Они промышляли в помойном лабиринте позади нашего дома. В качестве платы за проживание в этом доме – полуистлевшей развалине – папаша Г. следил за грудами мусора и усмирял те души, которые, по его мнению, заслуживали наказания. Эта дозволенная жестокость подходила папаше Г. как нельзя лучше. Он выходил из дома еженощно, вооруженный мачете и ружьем, готовый увечить и калечить во имя закона. Теперь он взбирался по лестнице с теми же мачете и ружьем по мою душу. Я не сомневался, что он убьет меня, если (точнее, когда) доберется до меня. Я знал, что спастись от него на улице нет шансов, так что мне оставалось лишь выпрыгнуть из окна (мое тело совсем не чувствовало боли, онемев от шока) и бежать к крутым мусорным холмам. Я знал, что там можно оторваться от погони среди бесчисленных гнилых каньонов.
Папаша Г. выстрелил в окно, откуда я выпрыгнул, как только начал карабкаться на гору мусора. Он выстрелил еще раз, когда я добрался до вершины. Обе пули просвистели мимо, но совсем близко. Если он выпрыгнет и нагонит меня, он прострелит мне спину, причем не раздумывая. И пока я пробирался, спотыкаясь и скользя, по дальнему склону вонючего мусорного холма, я думал если выбирать между смертью здесь, от пули папаши Г., и возвращением домой к новым побоям и издевательствам, я предпочту смерть.
Но пока было рановато тешиться мыслями о смерти. Мое обожженное тело уже оправлялось от шока, навалилась боль, но я был достаточно шустрым, чтобы резво продвигаться по грудам гниющих объедков и ломаной мебели. А вот для огромной неуклюжей туши папаши Г. кучи мусора были коварной почвой. Два-три раза я терял его из виду, и мне очень хотелось верить, что я оторвался. Но Гатмусса вел охотничий инстинкт. Он преследовал меня среди хаоса, вверх и вниз по холмам. Мусорные ущелья становились все глубже, горы все выше, а я уходил все дальше от дома.
И двигался все медленнее. Усилия, потраченные на преодоление этих холмов, уже сказывались на мне, и мусор разъезжался под ногами, когда я пытался взбираться на крутые склоны.
Мне было ясно, что конец близок. Я решил остановиться на вершине холма, на который я взбирался, и стать удобной мишенью для папаши Г. Мое тело стремительно слабело, икроножные мышцы сводила судорога, я громко стонал от боли, мои обожженные руки были сплошь в порезах – в поисках опоры я натыкался на осколки стекла и рваные края жестяных банок.

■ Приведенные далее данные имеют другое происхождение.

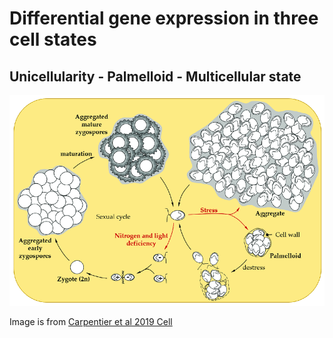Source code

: # Differential gene expression in three cell states

## Unicellularity - Palmelloid - Multicellular state <br>


![Social behavior in response to stress in Chlamydomonas](/social_stress.png)

Image is from [Carpentier et al 2019 Cell](https://pubmed.ncbi.nlm.nih.gov/31652831/)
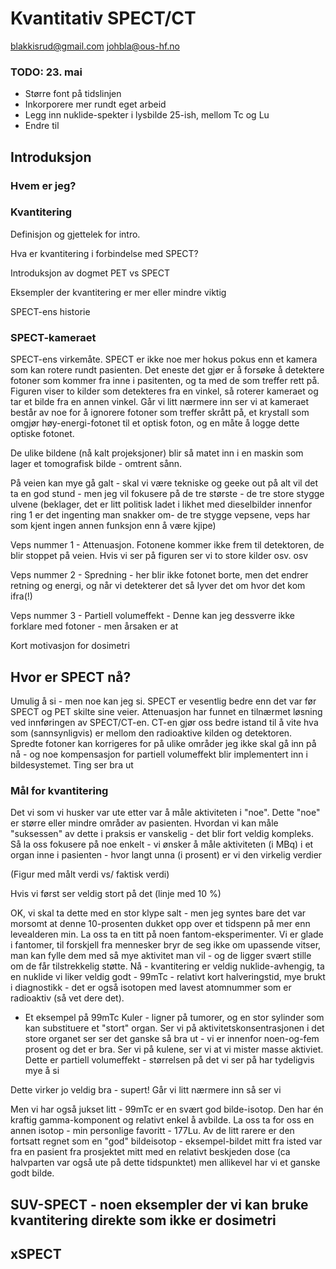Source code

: # Kvantitativ SPECT/CT
blakkisrud@gmail.com
johbla@ous-hf.no

### TODO: 23. mai

*	Større font på tidslinjen
*	Inkorporere mer rundt eget arbeid
*	Legg inn nuklide-spekter i lysbilde 25-ish, mellom Tc og Lu
*	Endre til 


## Introduksjon

### Hvem er jeg?

### Kvantitering

Definisjon og gjettelek for intro.

Hva er kvantitering i forbindelse med SPECT?

Introduksjon av dogmet PET vs SPECT

Eksempler der kvantitering er mer eller mindre viktig

SPECT-ens historie

### SPECT-kameraet

SPECT-ens virkemåte. SPECT er ikke noe mer hokus pokus enn et kamera som kan rotere rundt pasienten. Det eneste det gjør er å forsøke å detektere fotoner som kommer fra inne i pasitenten, og ta med de som treffer rett på. Figuren viser to kilder som detekteres fra en vinkel, så roterer kameraet og tar et bilde fra en annen vinkel. Går vi litt nærmere inn ser vi at kameraet består av noe for å ignorere fotoner som treffer skrått på, et krystall som omgjør høy-energi-fotonet til et optisk foton, og en måte å logge dette optiske fotonet.  

De ulike bildene (nå kalt projeksjoner) blir så matet inn i en maskin som lager et tomografisk bilde - omtrent sånn.

På veien kan mye gå galt - skal vi være tekniske og geeke out på alt vil det ta en god stund - men jeg vil fokusere på de tre største - de tre store stygge ulvene (beklager, det er litt politisk ladet i likhet med dieselbilder innenfor ring 1 er det ingenting man snakker om- de tre stygge vepsene, veps har som kjent ingen annen funksjon enn å være kjipe) 

Veps nummer  1 - Attenuasjon. Fotonene kommer ikke frem til detektoren, de blir stoppet på veien. Hvis vi ser på figuren ser vi to store kilder osv. osv

Veps nummer 2 - Spredning - her blir ikke fotonet borte, men det endrer retning og energi, og når vi detekterer det så lyver det om hvor det kom ifra(!)

Veps nummer 3 - Partiell volumeffekt - Denne kan jeg dessverre ikke forklare med fotoner - men årsaken er at 

Kort motivasjon for dosimetri

## Hvor er SPECT nå?

Umulig å si - men noe kan jeg si. SPECT er vesentlig bedre enn det var før SPECT og PET skilte sine veier. Attenuasjon har funnet en tilnærmet løsning ved innføringen av SPECT/CT-en. CT-en gjør oss bedre istand til å vite hva som (sannsynligvis) er mellom den radioaktive kilden og detektoren. Spredte fotoner kan korrigeres for på ulike områder jeg ikke skal gå inn på nå - og noe kompensasjon for partiell volumeffekt blir implementert inn i bildesystemet. Ting ser bra ut

### Mål for kvantitering

Det vi som vi husker var ute etter var å måle aktiviteten i "noe". Dette "noe" er større eller mindre områder av pasienten. Hvordan vi kan måle "suksessen" av dette i praksis er vanskelig - det blir fort veldig kompleks. Så la oss fokusere på noe enkelt - vi ønsker å måle aktiviteten (i MBq) i et organ inne i pasienten - hvor langt unna (i prosent) er vi den virkelig verdier

(Figur med målt verdi vs/ faktisk verdi)

Hvis vi først ser veldig stort på det (linje med 10 %)

OK, vi skal ta dette med en stor klype salt - men jeg syntes bare det var morsomt at denne 10-prosenten dukket opp over et tidspenn på mer enn levealderen min. La oss ta en titt på noen fantom-eksperimenter. Vi er glade i fantomer, til forskjell fra mennesker bryr de seg ikke om upassende vitser, man kan fylle dem med så mye aktivitet man vil - og de ligger svært stille om de får tilstrekkelig støtte. Nå - kvantitering er veldig nuklide-avhengig, ta en nuklide vi liker veldig godt - 99mTc - relativt kort halveringstid, mye brukt i diagnostikk - det er også isotopen med lavest atomnummer som er radioaktiv (så vet dere det). 

*	Et eksempel på 99mTc
Kuler - ligner på tumorer, og en stor sylinder som kan substituere et "stort" organ. Ser vi på aktivitetskonsentrasjonen i det store organet ser ser det ganske så bra ut - vi er innenfor noen-og-fem prosent og det er bra. Ser vi på kulene, ser vi at vi mister masse aktiviet. Dette er partiell volumeffekt - størrelsen på det vi ser på har tydeligvis mye å si

Dette virker jo veldig bra - supert! Går vi litt nærmere inn så ser vi 

Men vi har også jukset litt - 99mTc er en svært god bilde-isotop. Den har én kraftig gamma-komponent og relativt enkel å avbilde. La oss ta for oss en annen isotop - min personlige favoritt - 177Lu. Av de litt rarere er den fortsatt regnet som en "god" bildeisotop - eksempel-bildet mitt fra isted var fra en pasient fra prosjektet mitt med en relativt beskjeden dose (ca halvparten var også ute på dette tidspunktet) men allikevel har vi et ganske godt bilde. 



## SUV-SPECT - noen eksempler der vi kan bruke kvantitering direkte som ikke er dosimetri

## xSPECT



<!--stackedit_data:
eyJoaXN0b3J5IjpbMTEzNzI3ODg3NCwxODI5NTg2NDE4LDE0NT
E1ODc5NzEsLTIwMTAyNDExOV19
-->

И я решился. Как только долезу до вершины холма, перестану убегать от погони, повернусь спиной к Гатмуссу, чтобы он не мог увидеть отчаяния на моем лице и насладиться им, и буду ждать пули. Приняв это решение, я почувствовал себя на удивление свободным и легко взобрался к намеченному месту гибели.
Оставалось только…
Стоп! Что такое висело в воздухе поперек канавы, между этой вершиной и следующей горой? Моим утомленным глазам померещились два сочных куска сырого мяса, и возле каждого – верить ли глазам? – по бутылке пива.